--- What to work on ---
Print the records below exactly. Omit every picture.

--- Input material ---

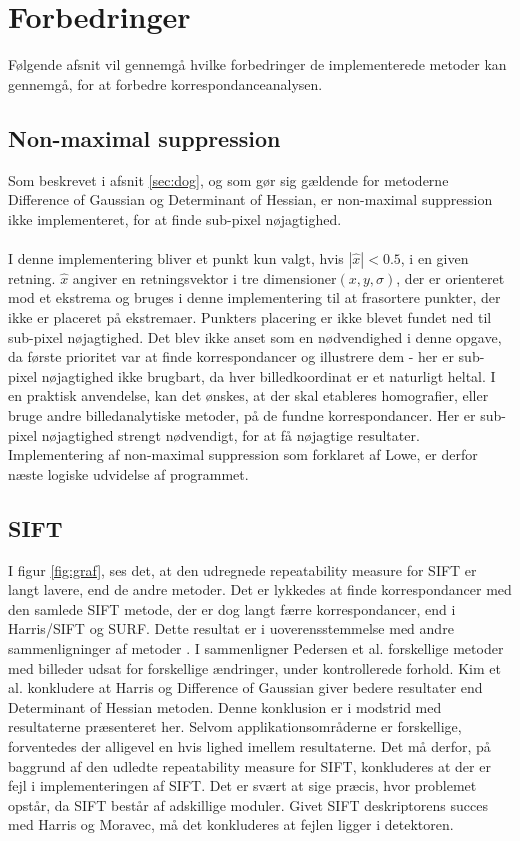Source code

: \section{Forbedringer}
Følgende afsnit vil gennemgå hvilke forbedringer de implementerede metoder kan gennemgå, for at forbedre korrespondanceanalysen.
\subsection{Non-maximal suppression}
Som beskrevet i afsnit \ref{sec:dog}, og som gør sig gældende for metoderne Difference of Gaussian og Determinant of Hessian, er non-maximal suppression ikke implementeret, for at finde sub-pixel nøjagtighed. 
\\
\\
I denne implementering bliver et punkt kun valgt, hvis $|\hat{x}| < 0.5$, i en given retning. $\hat{x}$ angiver en retningsvektor i tre dimensioner$(x, y, \sigma)$, der er orienteret mod et ekstrema og bruges i denne implementering til at frasortere punkter, der ikke er placeret på ekstremaer. Punkters placering er ikke blevet fundet ned til sub-pixel nøjagtighed. Det blev ikke anset som en nødvendighed i denne opgave, da første prioritet var at finde korrespondancer og illustrere dem - her er sub-pixel nøjagtighed ikke brugbart, da hver billedkoordinat er et naturligt heltal. I en praktisk anvendelse, kan det ønskes, at der skal etableres homografier, eller bruge andre billedanalytiske metoder, på de fundne korrespondancer. Her er sub-pixel nøjagtighed strengt nødvendigt, for at få nøjagtige resultater. Implementering af non-maximal suppression som forklaret af Lowe, er derfor næste logiske udvidelse af programmet. 

\subsection{SIFT}
I figur \ref{fig:graf}, ses det, at den udregnede repeatability measure for SIFT er langt lavere, end de andre metoder. Det er lykkedes at finde korrespondancer med den samlede SIFT metode, der er dog langt færre korrespondancer, end i Harris/SIFT og SURF. Dette resultat er i uoverensstemmelse med andre sammenligninger af metoder\cite{kim} \cite{kim2}. I \cite{kim} sammenligner Pedersen et al. forskellige metoder med billeder udsat for forskellige ændringer, under kontrollerede forhold. Kim et al. konkludere at Harris og Difference of Gaussian giver bedere resultater end Determinant of Hessian metoden. Denne konklusion er i modstrid med resultaterne præsenteret her. Selvom applikationsområderne er forskellige, forventedes der alligevel en hvis lighed imellem resultaterne. Det må derfor, på baggrund af den udledte repeatability measure for SIFT, konkluderes at der er fejl i implementeringen af SIFT. Det er svært at sige præcis, hvor problemet opstår, da SIFT består af adskillige moduler. Givet SIFT deskriptorens succes med Harris og Moravec, må det konkluderes at fejlen ligger i detektoren.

--- Answer below ---
Source code

: \section{Forbedringer}
Følgende afsnit vil gennemgå hvilke forbedringer de implementerede metoder kan gennemgå, for at forbedre korrespondanceanalysen.
\subsection{Non-maximal suppression}
Som beskrevet i afsnit \ref{sec:dog}, og som gør sig gældende for metoderne Difference of Gaussian og Determinant of Hessian, er non-maximal suppression ikke implementeret, for at finde sub-pixel nøjagtighed. 
\\
\\
I denne implementering bliver et punkt kun valgt, hvis $|\hat{x}| < 0.5$, i en given retning. $\hat{x}$ angiver en retningsvektor i tre dimensioner$(x, y, \sigma)$, der er orienteret mod et ekstrema og bruges i denne implementering til at frasortere punkter, der ikke er placeret på ekstremaer. Punkters placering er ikke blevet fundet ned til sub-pixel nøjagtighed. Det blev ikke anset som en nødvendighed i denne opgave, da første prioritet var at finde korrespondancer og illustrere dem - her er sub-pixel nøjagtighed ikke brugbart, da hver billedkoordinat er et naturligt heltal. I en praktisk anvendelse, kan det ønskes, at der skal etableres homografier, eller bruge andre billedanalytiske metoder, på de fundne korrespondancer. Her er sub-pixel nøjagtighed strengt nødvendigt, for at få nøjagtige resultater. Implementering af non-maximal suppression som forklaret af Lowe, er derfor næste logiske udvidelse af programmet. 

\subsection{SIFT}
I figur \ref{fig:graf}, ses det, at den udregnede repeatability measure for SIFT er langt lavere, end de andre metoder. Det er lykkedes at finde korrespondancer med den samlede SIFT metode, der er dog langt færre korrespondancer, end i Harris/SIFT og SURF. Dette resultat er i uoverensstemmelse med andre sammenligninger af metoder\cite{kim} \cite{kim2}. I \cite{kim} sammenligner Pedersen et al. forskellige metoder med billeder udsat for forskellige ændringer, under kontrollerede forhold. Kim et al. konkludere at Harris og Difference of Gaussian giver bedere resultater end Determinant of Hessian metoden. Denne konklusion er i modstrid med resultaterne præsenteret her. Selvom applikationsområderne er forskellige, forventedes der alligevel en hvis lighed imellem resultaterne. Det må derfor, på baggrund af den udledte repeatability measure for SIFT, konkluderes at der er fejl i implementeringen af SIFT. Det er svært at sige præcis, hvor problemet opstår, da SIFT består af adskillige moduler. Givet SIFT deskriptorens succes med Harris og Moravec, må det konkluderes at fejlen ligger i detektoren.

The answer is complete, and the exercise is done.